= 2016 Greek Basket League Playoffs =

The 2016 Greek Basket League Playoffs included the top eight place finishing teams of the 2015–16 Greek Basket League regular season.

==Bracket==

Teams in bold won the playoff series. Numbers to the left of each team indicate the team's original playoff seeding. Numbers to the right indicate the score of each playoff game.

==Quarter-finals==
In the quarterfinals, teams playing against each other had to win two games to win the series. Thus, if one team wins two games before all three games have been played, the games that remain are omitted. The team that finished in the higher regular season place, played the first and the third (if it was necessary) games of the series at home.
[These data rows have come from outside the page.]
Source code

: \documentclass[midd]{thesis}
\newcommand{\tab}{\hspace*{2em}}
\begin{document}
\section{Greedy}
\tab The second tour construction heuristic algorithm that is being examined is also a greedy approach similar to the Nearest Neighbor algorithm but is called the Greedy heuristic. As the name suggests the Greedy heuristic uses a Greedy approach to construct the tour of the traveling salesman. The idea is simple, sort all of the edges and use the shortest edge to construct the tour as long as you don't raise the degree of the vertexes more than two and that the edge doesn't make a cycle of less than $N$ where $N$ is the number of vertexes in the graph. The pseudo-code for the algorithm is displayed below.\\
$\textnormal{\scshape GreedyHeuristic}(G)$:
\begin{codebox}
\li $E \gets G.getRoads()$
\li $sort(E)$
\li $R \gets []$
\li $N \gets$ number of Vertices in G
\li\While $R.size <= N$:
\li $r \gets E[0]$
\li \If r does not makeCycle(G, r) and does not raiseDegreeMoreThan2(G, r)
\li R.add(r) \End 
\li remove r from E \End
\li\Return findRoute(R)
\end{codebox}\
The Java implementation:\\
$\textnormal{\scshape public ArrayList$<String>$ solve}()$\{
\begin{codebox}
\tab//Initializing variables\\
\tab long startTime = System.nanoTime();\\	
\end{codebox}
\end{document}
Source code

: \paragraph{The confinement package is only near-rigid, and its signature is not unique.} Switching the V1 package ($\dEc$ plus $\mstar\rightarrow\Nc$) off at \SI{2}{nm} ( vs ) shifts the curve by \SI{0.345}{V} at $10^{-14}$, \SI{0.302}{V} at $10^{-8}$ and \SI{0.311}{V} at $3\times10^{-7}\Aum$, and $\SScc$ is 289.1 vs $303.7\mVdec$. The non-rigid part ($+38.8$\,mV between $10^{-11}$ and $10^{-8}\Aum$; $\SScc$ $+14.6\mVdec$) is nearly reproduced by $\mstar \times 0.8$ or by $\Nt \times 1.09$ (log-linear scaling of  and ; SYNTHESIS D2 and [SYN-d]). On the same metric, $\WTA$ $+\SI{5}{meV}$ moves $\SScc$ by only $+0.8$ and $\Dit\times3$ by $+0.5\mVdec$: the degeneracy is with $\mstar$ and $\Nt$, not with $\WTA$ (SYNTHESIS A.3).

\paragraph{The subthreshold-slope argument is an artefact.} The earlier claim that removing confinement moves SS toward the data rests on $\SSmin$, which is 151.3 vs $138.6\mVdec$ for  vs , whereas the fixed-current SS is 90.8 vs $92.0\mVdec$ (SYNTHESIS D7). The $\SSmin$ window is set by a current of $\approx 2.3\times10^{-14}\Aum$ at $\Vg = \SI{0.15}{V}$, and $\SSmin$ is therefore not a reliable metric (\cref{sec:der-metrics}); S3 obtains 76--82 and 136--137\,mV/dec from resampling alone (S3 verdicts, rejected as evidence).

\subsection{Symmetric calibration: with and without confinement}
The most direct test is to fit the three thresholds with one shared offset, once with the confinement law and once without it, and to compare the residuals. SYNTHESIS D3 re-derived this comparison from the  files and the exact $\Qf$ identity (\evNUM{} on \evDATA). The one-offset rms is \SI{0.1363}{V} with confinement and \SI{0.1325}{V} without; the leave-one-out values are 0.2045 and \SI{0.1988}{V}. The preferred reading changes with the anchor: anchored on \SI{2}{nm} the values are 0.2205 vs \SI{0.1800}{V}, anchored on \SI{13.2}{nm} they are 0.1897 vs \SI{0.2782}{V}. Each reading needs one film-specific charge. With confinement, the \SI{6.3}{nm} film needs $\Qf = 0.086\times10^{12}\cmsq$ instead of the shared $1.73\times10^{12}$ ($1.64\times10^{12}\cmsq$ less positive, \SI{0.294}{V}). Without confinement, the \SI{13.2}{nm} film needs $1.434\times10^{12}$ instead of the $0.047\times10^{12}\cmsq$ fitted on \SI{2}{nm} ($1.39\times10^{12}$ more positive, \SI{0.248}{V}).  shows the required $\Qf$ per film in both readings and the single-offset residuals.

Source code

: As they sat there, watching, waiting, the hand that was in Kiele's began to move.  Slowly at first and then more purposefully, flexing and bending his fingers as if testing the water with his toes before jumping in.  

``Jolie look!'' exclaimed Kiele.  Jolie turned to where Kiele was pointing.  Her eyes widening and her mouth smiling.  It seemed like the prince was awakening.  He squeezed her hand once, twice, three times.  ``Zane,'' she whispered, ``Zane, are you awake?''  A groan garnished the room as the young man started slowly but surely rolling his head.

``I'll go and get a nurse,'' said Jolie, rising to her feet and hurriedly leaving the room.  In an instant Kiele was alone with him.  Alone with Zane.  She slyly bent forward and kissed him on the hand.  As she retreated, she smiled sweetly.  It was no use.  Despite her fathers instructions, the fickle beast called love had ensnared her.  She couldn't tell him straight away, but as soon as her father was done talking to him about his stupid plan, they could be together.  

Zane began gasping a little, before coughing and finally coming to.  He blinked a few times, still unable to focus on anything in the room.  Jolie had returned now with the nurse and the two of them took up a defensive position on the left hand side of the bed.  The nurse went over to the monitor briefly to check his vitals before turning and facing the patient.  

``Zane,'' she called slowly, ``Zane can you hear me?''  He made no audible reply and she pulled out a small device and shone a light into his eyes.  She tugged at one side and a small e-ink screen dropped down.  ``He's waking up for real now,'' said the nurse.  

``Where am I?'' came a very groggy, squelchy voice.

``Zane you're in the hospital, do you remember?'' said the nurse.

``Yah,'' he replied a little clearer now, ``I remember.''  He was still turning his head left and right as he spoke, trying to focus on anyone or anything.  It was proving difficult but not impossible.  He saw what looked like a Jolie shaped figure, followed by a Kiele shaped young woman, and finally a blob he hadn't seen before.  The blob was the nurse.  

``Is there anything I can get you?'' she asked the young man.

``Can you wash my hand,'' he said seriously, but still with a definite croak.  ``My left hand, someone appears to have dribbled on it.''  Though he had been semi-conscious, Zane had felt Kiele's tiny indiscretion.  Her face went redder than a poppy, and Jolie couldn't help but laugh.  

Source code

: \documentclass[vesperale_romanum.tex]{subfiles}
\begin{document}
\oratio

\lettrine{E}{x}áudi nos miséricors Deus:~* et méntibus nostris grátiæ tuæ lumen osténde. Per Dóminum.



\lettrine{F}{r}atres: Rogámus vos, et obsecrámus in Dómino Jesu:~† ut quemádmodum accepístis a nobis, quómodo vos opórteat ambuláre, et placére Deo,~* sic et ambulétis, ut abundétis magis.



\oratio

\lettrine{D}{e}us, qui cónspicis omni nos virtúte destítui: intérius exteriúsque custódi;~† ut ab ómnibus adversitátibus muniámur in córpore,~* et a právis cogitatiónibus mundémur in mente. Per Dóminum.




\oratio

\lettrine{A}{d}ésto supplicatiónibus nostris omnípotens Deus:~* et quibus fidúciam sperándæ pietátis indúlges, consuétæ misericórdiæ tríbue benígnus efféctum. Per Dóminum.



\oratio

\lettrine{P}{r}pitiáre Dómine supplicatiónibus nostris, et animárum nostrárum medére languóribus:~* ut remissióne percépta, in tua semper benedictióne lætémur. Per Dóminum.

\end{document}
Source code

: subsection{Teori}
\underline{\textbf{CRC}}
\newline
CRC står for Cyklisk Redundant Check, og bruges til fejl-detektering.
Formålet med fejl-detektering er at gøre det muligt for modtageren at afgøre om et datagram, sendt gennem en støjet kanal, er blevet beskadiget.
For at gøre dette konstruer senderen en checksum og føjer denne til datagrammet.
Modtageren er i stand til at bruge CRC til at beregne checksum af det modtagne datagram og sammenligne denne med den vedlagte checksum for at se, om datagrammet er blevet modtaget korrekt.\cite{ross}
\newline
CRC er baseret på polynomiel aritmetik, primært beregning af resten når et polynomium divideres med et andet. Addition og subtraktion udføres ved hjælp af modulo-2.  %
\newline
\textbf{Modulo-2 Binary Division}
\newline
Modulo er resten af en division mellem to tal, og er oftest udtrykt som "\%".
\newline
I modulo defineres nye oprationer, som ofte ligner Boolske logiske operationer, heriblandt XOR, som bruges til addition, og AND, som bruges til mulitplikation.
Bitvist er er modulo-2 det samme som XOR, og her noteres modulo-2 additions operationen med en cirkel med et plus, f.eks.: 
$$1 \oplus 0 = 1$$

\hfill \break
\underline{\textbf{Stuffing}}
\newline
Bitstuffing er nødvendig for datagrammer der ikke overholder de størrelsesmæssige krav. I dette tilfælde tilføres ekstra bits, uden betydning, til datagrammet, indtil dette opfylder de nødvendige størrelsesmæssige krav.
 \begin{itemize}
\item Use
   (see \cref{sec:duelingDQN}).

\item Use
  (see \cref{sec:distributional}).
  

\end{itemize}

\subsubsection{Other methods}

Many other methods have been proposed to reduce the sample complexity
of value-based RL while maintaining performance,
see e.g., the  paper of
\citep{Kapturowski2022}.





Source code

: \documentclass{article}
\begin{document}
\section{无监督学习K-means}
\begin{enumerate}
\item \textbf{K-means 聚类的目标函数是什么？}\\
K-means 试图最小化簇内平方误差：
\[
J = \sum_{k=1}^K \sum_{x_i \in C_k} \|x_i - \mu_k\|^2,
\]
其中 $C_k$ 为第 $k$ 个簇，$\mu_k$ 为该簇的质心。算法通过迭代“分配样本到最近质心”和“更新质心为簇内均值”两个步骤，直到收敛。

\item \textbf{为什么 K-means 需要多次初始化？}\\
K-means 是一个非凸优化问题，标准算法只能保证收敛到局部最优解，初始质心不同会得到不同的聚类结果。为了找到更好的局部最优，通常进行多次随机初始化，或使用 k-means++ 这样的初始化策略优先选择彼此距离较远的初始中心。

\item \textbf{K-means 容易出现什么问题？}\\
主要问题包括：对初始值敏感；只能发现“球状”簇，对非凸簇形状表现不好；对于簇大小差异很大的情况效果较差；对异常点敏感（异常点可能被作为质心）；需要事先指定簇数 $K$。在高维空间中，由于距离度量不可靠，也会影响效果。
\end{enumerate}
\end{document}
| Team 1 | Agg. | Team 2 | Game 1 | Game 2 | Game 3 |
|---|---|---|---|---|---|
| Olympiacos | 2–0 | Rethymno Cretan Kings | 102–71 | 77–73 | — |
| AEK | 2–1 | PAOK | 78–83 | 68–59 | 61–54 |
| Panathinaikos | 2–0 | Kolossos Rodou | 91–63 | 80–71 | — |
| Aris | 2–0 | Nea Kifissia | 78–60 | 108–103 | — |

==Semi-finals==
In the semi-finals, teams playing against each other had to win three games to win the series. Thus, if one team won three games before all five games had been played, the games that remained were omitted. The team that finished in the higher regular season place played the first, the second, and the fifth (if it was necessary) games of the series at home.

| Team 1 | Agg. | Team 2 | Game 1 | Game 2 | Game 3 | Game 4 | Game 5 |
|---|---|---|---|---|---|---|---|
| Olympiacos | 3–0 | AEK | 93–58 | 80–67 | 89–75 | — | — |
| Panathinaikos | 3–2 | Aris | 85–79 | 74–60 | 68–77 | 50–56 | 84–68 |

==Third place==
In the series for the third place, teams playing against each other had to win three games to win the 3rd place in the final rankings of the season. Thus, if one team won three games before all five games had been played, the remaining games were omitted. The team that finished in the higher regular season place, played the first, the third, and the fifth (if it was necessary) games of the series at home.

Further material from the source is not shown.